Y el cine empezó a hablar

27 de septiembre de 1930

El impacto que tuvo que sentir el público de Nueva York el 6 de octubre de 1927 al escuchar por primera vez a un actor de cine hablar en pantalla (con el film El cantante de jazz de Alan Crosland) debió de parecerse al que experimentaron los grancanarios el 27 de septiembre de 1930 en el Circo Cuyás. Tres años después de que el sonido irrumpiese en la escena cinematográfica norteamericana, el sonido se estrenaba en Canarias con la proyección de la película Troika, de Vladimir Strizhevsky. Tan solo 5 días más tarde se estrenó también en el Circo Cuyás El hombre de las melodías (1930) y el famoso cortometraje de animación de Walt Disney La Danza Macabra (1929), ambas sonoras.

Como consecuencia del nuevo fenómeno, la estructura de los locales empezó a cambiar y los cines que ya existían tuvieron que darse prisa en adecuar sus salas desde el punto de vista técnico a los nuevos sistemas de sonido (como el Vitaphone, el Movietone, Western Electric, Orpheo Synchronic, etc).
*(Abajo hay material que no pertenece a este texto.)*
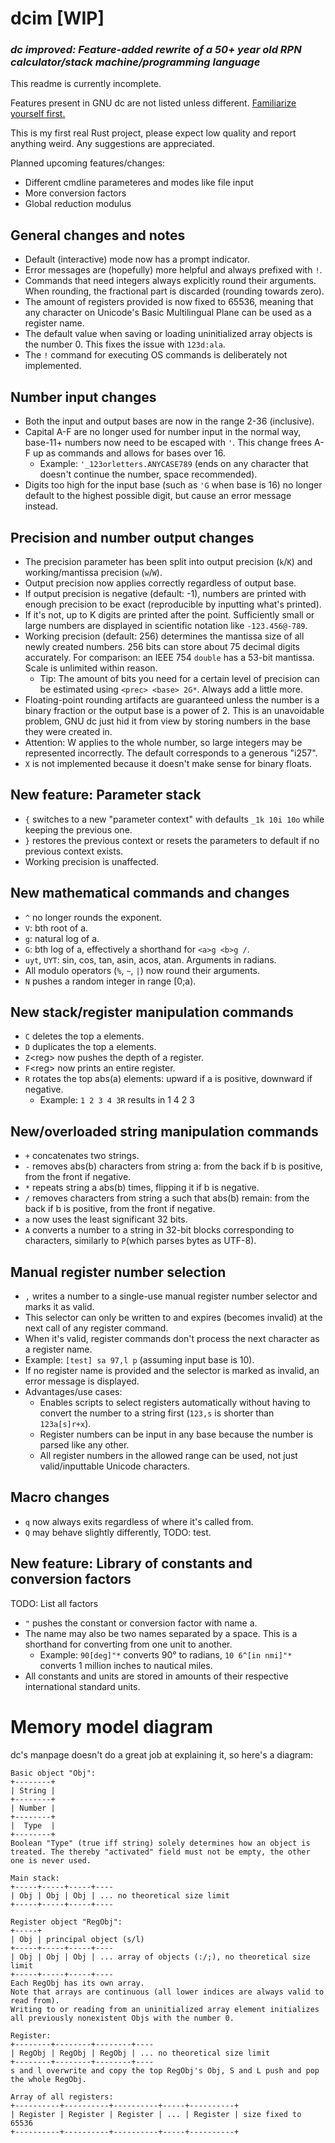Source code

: # dcim [WIP]
### *dc improved: Feature-added rewrite of a 50+ year old RPN calculator/stack machine/programming language*
This readme is currently incomplete.

Features present in GNU dc are not listed unless different. [Familiarize yourself first.](https://linux.die.net/man/1/dc)

This is my first real Rust project, please expect low quality and report anything weird. Any suggestions are appreciated.

Planned upcoming features/changes:
- Different cmdline parameteres and modes like file input
- More conversion factors
- Global reduction modulus
## General changes and notes
- Default (interactive) mode now has a prompt indicator.
- Error messages are (hopefully) more helpful and always prefixed with `!`.
- Commands that need integers always explicitly round their arguments. When rounding, the fractional part is discarded (rounding towards zero).
- The amount of registers provided is now fixed to 65536, meaning that any character on Unicode's Basic Multilingual Plane can be used as a register name.
- The default value when saving or loading uninitialized array objects is the number 0. This fixes the issue with `123d:ala`.
- The `!` command for executing OS commands is deliberately not implemented.
## Number input changes
- Both the input and output bases are now in the range 2-36 (inclusive).
- Capital A-F are no longer used for number input in the normal way, base-11+ numbers now need to be escaped with `'`. This change frees A-F up as commands and allows for bases over 16.
  - Example: `'_123orletters.ANYCASE789` (ends on any character that doesn't continue the number, space recommended).
- Digits too high for the input base (such as `'G` when base is 16) no longer default to the highest possible digit, but cause an error message instead.
## Precision and number output changes
- The precision parameter has been split into output precision (`k`/`K`) and working/mantissa precision (`w`/`W`).
- Output precision now applies correctly regardless of output base.
- If output precision is negative (default: -1), numbers are printed with enough precision to be exact (reproducible by inputting what's printed).
- If it's not, up to K digits are printed after the point. Sufficiently small or large numbers are displayed in scientific notation like `-123.456@-789`.
- Working precision (default: 256) determines the mantissa size of all newly created numbers. 256 bits can store about 75 decimal digits accurately. For comparison: an IEEE 754 `double` has a 53-bit mantissa. Scale is unlimited within reason.
  - Tip: The amount of bits you need for a certain level of precision can be estimated using `<prec> <base> 2G*`. Always add a little more.
- Floating-point rounding artifacts are guaranteed unless the number is a binary fraction or the output base is a power of 2. This is an unavoidable problem, GNU dc just hid it from view by storing numbers in the base they were created in.
- Attention: W applies to the whole number, so large integers may be represented incorrectly. The default corresponds to a generous "i257".
- `X` is not implemented because it doesn't make sense for binary floats.
## New feature: Parameter stack
- `{` switches to a new "parameter context" with defaults `_1k 10i 10o` while keeping the previous one.
- `}` restores the previous context or resets the parameters to default if no previous context exists.
- Working precision is unaffected.
## New mathematical commands and changes
- `^` no longer rounds the exponent.
- `V`: bth root of a.
- `g`: natural log of a.
- `G`: bth log of a, effectively a shorthand for `<a>g <b>g /`.
- `uyt`, `UYT`: sin, cos, tan, asin, acos, atan. Arguments in radians.
- All modulo operators (`%`, `~`, `|`) now round their arguments.
- `N` pushes a random integer in range \[0;a).
## New stack/register manipulation commands
- `C` deletes the top a elements.
- `D` duplicates the top a elements.
- `Z`\<reg\> now pushes the depth of a register.
- `F`\<reg\> now prints an entire register.
- `R` rotates the top abs(a) elements: upward if a is positive, downward if negative.
  - Example: `1 2 3 4 3R` results in 1 4 2 3
## New/overloaded string manipulation commands
- `+` concatenates two strings.
- `-` removes abs(b) characters from string a: from the back if b is positive, from the front if negative.
- `*` repeats string a abs(b) times, flipping it if b is negative.
- `/` removes characters from string a such that abs(b) remain: from the back if b is positive, from the front if negative.
- `a` now uses the least significant 32 bits.
- `A` converts a number to a string in 32-bit blocks corresponding to characters, similarly to `P`(which parses bytes as UTF-8).
## Manual register number selection
- `,` writes a number to a single-use manual register number selector and marks it as valid.
- This selector can only be written to and expires (becomes invalid) at the next call of any register command.
- When it's valid, register commands don't process the next character as a register name.
- Example: `[test] sa 97,l p` (assuming input base is 10).
- If no register name is provided and the selector is marked as invalid, an error message is displayed.
- Advantages/use cases:
  - Enables scripts to select registers automatically without having to convert the number to a string first (`123,s` is shorter than `123a[s]r+x`).
  - Register numbers can be input in any base because the number is parsed like any other.
  - All register numbers in the allowed range can be used, not just valid/inputtable Unicode characters.
## Macro changes
- `q` now always exits regardless of where it's called from.
- `Q` may behave slightly differently, TODO: test.
## New feature: Library of constants and conversion factors
TODO: List all factors
- `"` pushes the constant or conversion factor with name a.
- The name may also be two names separated by a space. This is a shorthand for converting from one unit to another.
  - Example: `90[deg]"*` converts 90° to radians, `10 6^[in nmi]"*` converts 1 million inches to nautical miles.
- All constants and units are stored in amounts of their respective international standard units.
# Memory model diagram
dc's manpage doesn't do a great job at explaining it, so here's a diagram:
```
Basic object "Obj":
+--------+
| String |
+--------+
| Number |
+--------+
|  Type  |
+--------+
Boolean "Type" (true iff string) solely determines how an object is treated. The thereby "activated" field must not be empty, the other one is never used.

Main stack:
+-----+-----+-----+----
| Obj | Obj | Obj | ... no theoretical size limit
+-----+-----+-----+----

Register object "RegObj":
+-----+
| Obj | principal object (s/l)
+-----+-----+-----+----
| Obj | Obj | Obj | ... array of objects (:/;), no theoretical size limit
+-----+-----+-----+----
Each RegObj has its own array.
Note that arrays are continuous (all lower indices are always valid to read from).
Writing to or reading from an uninitialized array element initializes all previously nonexistent Objs with the number 0.

Register:
+--------+--------+--------+----
| RegObj | RegObj | RegObj | ... no theoretical size limit
+--------+--------+--------+----
s and l overwrite and copy the top RegObj's Obj, S and L push and pop the whole RegObj.

Array of all registers:
+----------+----------+----------+-----+----------+
| Register | Register | Register | ... | Register | size fixed to 65536
+----------+----------+----------+-----+----------+
```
A partir de este momento, las salas multifuncionales o mixtas que existían hasta entonces (donde lo mismo se proyectaba una película, se hacía teatro o se representaba una zarzuela) dejaron de existir y se consolidaron como salas exclusivamente de cine. Fue el caso del Circo Cuyás, que el 24 de febrero de 1933 cambió a su segunda etapa como el Cine Cuyás -ya completamente sonoro- con el estreno de El último barón sobre la tierra de James Tinling.